Stomach and oesophagal cancers are the lower in incidence but accord nevertheless. Patients diagnosed with stomach cancer often first notice a general discomfort in the stomach, loss of appetite, weight loss and vomiting. Patients diagnosed with oesophagal cancer start with concerns about difficulty or pain during swallowing, weight loss, or a cough and hoarseness.
Diagnosis of the stomach and oesophageal cancers are done by screening. Screening is generally done with a procedure called an upper endoscopy. While the patient is anaesthetized, the doctor inserts a flexible tube with a miniature camera down the oesophagus, viewing all areas of the upper part gastrointestinal (GI) tract: the oesophagus, the stomach and the duodenum, the first section of the small intestine.

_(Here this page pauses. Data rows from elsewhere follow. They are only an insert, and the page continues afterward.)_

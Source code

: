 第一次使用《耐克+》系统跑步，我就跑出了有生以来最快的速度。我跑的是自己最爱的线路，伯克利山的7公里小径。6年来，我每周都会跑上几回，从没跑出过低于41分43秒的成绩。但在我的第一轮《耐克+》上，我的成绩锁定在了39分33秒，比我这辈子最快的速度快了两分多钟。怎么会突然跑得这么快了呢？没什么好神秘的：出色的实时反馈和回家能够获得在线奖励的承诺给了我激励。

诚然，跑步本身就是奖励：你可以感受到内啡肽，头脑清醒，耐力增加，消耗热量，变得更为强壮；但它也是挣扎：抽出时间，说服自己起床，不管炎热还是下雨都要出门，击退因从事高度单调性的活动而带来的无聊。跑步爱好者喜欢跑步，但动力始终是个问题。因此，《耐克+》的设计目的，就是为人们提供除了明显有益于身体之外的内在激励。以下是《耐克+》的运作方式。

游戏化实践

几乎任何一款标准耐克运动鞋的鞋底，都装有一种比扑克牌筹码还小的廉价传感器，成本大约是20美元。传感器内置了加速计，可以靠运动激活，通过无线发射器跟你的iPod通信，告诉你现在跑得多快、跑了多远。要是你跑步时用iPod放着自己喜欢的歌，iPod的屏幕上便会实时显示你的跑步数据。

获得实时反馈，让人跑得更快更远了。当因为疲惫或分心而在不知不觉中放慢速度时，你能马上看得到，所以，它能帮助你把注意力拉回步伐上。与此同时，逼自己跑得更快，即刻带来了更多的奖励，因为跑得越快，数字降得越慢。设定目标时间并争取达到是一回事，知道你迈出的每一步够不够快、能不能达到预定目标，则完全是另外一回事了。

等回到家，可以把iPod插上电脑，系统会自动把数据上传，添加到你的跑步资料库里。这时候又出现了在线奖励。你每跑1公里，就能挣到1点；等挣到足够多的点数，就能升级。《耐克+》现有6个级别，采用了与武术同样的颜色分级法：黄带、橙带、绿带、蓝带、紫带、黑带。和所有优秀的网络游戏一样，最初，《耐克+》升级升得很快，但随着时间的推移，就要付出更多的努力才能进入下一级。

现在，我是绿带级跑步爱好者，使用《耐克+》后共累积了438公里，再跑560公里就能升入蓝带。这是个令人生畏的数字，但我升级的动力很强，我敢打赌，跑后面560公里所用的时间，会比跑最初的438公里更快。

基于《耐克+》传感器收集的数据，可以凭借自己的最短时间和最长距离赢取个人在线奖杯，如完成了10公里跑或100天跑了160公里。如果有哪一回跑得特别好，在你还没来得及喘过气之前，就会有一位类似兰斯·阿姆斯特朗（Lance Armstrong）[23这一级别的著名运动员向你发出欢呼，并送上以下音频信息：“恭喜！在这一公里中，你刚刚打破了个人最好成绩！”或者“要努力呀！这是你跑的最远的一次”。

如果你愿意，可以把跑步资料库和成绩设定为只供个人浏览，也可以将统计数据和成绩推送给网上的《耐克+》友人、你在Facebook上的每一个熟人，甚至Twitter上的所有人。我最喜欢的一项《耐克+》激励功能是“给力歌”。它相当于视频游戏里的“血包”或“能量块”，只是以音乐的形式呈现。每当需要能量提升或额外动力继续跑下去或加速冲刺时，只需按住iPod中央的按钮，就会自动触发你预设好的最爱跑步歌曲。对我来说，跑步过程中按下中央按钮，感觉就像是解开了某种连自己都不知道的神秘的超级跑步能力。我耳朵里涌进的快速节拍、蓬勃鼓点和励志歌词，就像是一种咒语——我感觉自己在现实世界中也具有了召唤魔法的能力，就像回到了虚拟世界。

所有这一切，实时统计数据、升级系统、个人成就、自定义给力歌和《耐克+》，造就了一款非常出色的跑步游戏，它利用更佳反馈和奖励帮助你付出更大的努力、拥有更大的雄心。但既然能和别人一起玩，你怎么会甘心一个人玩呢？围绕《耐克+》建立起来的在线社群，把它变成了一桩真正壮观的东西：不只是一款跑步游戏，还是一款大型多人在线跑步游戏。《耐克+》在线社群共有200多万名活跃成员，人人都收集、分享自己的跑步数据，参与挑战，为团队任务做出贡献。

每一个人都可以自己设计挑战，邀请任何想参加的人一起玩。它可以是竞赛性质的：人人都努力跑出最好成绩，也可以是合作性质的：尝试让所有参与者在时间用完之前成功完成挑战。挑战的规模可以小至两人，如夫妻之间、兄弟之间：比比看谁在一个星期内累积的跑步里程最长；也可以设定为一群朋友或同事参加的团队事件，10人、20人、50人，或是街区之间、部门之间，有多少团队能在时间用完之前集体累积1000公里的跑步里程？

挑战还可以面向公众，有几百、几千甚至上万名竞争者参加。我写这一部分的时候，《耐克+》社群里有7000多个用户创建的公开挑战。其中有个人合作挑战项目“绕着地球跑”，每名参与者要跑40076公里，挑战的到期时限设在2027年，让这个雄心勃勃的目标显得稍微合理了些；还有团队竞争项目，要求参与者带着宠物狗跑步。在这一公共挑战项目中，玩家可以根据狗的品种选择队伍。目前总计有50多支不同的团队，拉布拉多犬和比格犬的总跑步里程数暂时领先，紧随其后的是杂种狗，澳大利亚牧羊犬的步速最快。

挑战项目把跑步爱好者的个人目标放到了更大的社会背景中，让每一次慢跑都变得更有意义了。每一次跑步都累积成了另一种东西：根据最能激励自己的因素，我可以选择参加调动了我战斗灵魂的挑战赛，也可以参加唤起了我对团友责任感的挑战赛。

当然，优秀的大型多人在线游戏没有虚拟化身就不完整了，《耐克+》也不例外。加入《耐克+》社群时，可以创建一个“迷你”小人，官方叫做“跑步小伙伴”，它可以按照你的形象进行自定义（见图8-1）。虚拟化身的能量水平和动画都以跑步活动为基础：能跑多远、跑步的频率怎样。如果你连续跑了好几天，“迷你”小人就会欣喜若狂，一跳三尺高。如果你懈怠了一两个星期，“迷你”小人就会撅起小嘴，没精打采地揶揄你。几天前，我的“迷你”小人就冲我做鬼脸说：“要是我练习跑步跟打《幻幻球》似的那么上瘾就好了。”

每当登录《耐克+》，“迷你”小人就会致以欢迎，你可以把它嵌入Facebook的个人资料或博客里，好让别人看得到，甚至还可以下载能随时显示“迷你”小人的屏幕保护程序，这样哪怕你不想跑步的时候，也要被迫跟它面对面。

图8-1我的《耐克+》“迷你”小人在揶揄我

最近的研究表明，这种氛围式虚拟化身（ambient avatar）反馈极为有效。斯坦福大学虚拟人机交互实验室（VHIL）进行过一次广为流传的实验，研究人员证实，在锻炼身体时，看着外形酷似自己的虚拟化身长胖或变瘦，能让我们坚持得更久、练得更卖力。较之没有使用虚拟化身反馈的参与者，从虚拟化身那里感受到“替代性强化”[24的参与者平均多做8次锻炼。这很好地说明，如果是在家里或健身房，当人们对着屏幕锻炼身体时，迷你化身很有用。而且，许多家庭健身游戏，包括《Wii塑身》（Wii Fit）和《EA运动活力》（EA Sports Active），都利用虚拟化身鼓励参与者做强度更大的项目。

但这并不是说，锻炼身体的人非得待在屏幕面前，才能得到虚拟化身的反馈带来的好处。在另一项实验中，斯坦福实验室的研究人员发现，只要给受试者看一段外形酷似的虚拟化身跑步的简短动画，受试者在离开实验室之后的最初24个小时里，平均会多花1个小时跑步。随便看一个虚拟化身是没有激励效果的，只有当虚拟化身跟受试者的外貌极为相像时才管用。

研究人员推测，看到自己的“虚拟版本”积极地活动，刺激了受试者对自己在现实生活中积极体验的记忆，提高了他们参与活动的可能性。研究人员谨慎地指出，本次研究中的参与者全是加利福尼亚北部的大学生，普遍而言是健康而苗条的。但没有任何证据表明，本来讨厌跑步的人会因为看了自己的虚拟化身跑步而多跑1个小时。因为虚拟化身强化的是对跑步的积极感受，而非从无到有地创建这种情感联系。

If cancer is revealed, the next test is for levels of advancement and may include Endoscopic ultrasound examination, CT or PET Scan, Bronchoscopy and Laparoscopy.
Treatment of both these types on cancer may be a combination of surgery, radiation and chemotherapy.
Surgery may be necessary to remove cancerous tissue, as well as nearby noncancerous tissue. The most common operation for stomach cancer is called gastrectomy. If part of the stomach is removed, it is called a subtotal or partial gastrectomy. If the entire stomach is removed, it is called a total gastrectomy.
Oesophagal cancer surgery may be of two types. In one type of surgery, part of the oesophagus and nearby lymph nodes are removed, and the remaining portion of the oesophagus is reconnected to the stomach. In the other surgery, part of the oesophagus, nearby lymph nodes, and the top of the stomach are removed. The remaining portion of the oesophagus is then reconnected to the stomach.
Radiation therapy is the use of high-energy radiation to kill cancer cells and to shrink tumours. Chemotherapy is the use of anticancer drugs to treat cancerous cells. In most cases, chemotherapy works by interfering with the cancer cell’s ability to grow or reproduce.